* _What the task asks_: Beneath this task are records; print exactly the stretch of them from the line with "Four validation rules" through the line with "label cannot appear", both ends included.

* _Listed entries_:
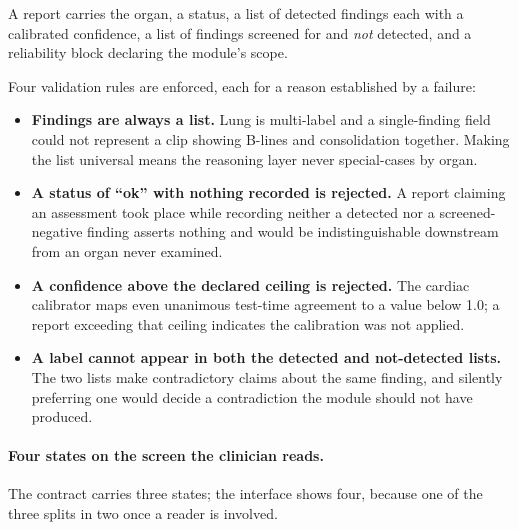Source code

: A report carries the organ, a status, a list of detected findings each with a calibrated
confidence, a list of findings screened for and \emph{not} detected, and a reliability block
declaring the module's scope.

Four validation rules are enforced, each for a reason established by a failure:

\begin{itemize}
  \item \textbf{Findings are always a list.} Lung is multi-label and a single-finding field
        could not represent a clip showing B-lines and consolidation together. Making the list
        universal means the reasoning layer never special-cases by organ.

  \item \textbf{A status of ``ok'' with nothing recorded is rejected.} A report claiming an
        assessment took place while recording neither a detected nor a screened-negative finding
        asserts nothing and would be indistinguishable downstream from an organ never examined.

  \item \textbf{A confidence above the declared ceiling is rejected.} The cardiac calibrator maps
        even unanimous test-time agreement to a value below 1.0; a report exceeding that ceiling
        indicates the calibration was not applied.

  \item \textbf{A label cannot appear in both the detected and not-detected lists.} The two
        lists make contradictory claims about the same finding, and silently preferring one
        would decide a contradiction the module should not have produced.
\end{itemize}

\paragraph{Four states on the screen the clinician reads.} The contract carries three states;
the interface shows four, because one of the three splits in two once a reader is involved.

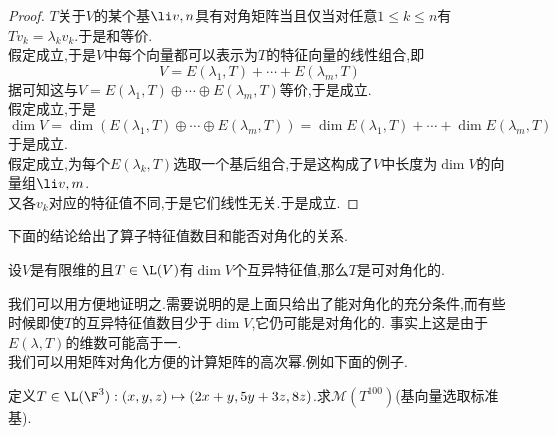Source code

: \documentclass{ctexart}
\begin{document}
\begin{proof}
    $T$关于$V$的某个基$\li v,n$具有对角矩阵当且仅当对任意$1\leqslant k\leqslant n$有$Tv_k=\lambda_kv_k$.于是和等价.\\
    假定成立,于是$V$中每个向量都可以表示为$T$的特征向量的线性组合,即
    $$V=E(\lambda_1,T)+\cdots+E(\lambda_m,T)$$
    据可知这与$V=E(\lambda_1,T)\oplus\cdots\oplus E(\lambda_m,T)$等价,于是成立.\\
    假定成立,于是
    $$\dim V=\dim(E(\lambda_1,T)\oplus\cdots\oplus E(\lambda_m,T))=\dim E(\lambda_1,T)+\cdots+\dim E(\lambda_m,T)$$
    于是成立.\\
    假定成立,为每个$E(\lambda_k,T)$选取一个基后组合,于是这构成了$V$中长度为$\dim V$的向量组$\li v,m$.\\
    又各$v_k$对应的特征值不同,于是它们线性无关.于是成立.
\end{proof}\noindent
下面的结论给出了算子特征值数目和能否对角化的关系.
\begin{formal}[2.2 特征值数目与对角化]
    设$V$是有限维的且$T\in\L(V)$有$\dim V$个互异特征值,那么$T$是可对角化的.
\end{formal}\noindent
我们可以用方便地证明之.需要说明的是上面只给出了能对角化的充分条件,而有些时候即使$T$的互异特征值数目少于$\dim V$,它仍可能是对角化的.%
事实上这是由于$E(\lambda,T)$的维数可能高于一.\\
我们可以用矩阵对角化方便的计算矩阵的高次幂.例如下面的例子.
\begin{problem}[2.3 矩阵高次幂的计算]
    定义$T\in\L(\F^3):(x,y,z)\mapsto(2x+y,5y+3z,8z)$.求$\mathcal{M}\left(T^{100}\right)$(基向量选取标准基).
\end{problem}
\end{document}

* _Result of this task_:
Four validation rules are enforced, each for a reason established by a failure:

\begin{itemize}
  \item \textbf{Findings are always a list.} Lung is multi-label and a single-finding field
        could not represent a clip showing B-lines and consolidation together. Making the list
        universal means the reasoning layer never special-cases by organ.

  \item \textbf{A status of ``ok'' with nothing recorded is rejected.} A report claiming an
        assessment took place while recording neither a detected nor a screened-negative finding
        asserts nothing and would be indistinguishable downstream from an organ never examined.

  \item \textbf{A confidence above the declared ceiling is rejected.} The cardiac calibrator maps
        even unanimous test-time agreement to a value below 1.0; a report exceeding that ceiling
        indicates the calibration was not applied.

  \item \textbf{A label cannot appear in both the detected and not-detected lists.} The two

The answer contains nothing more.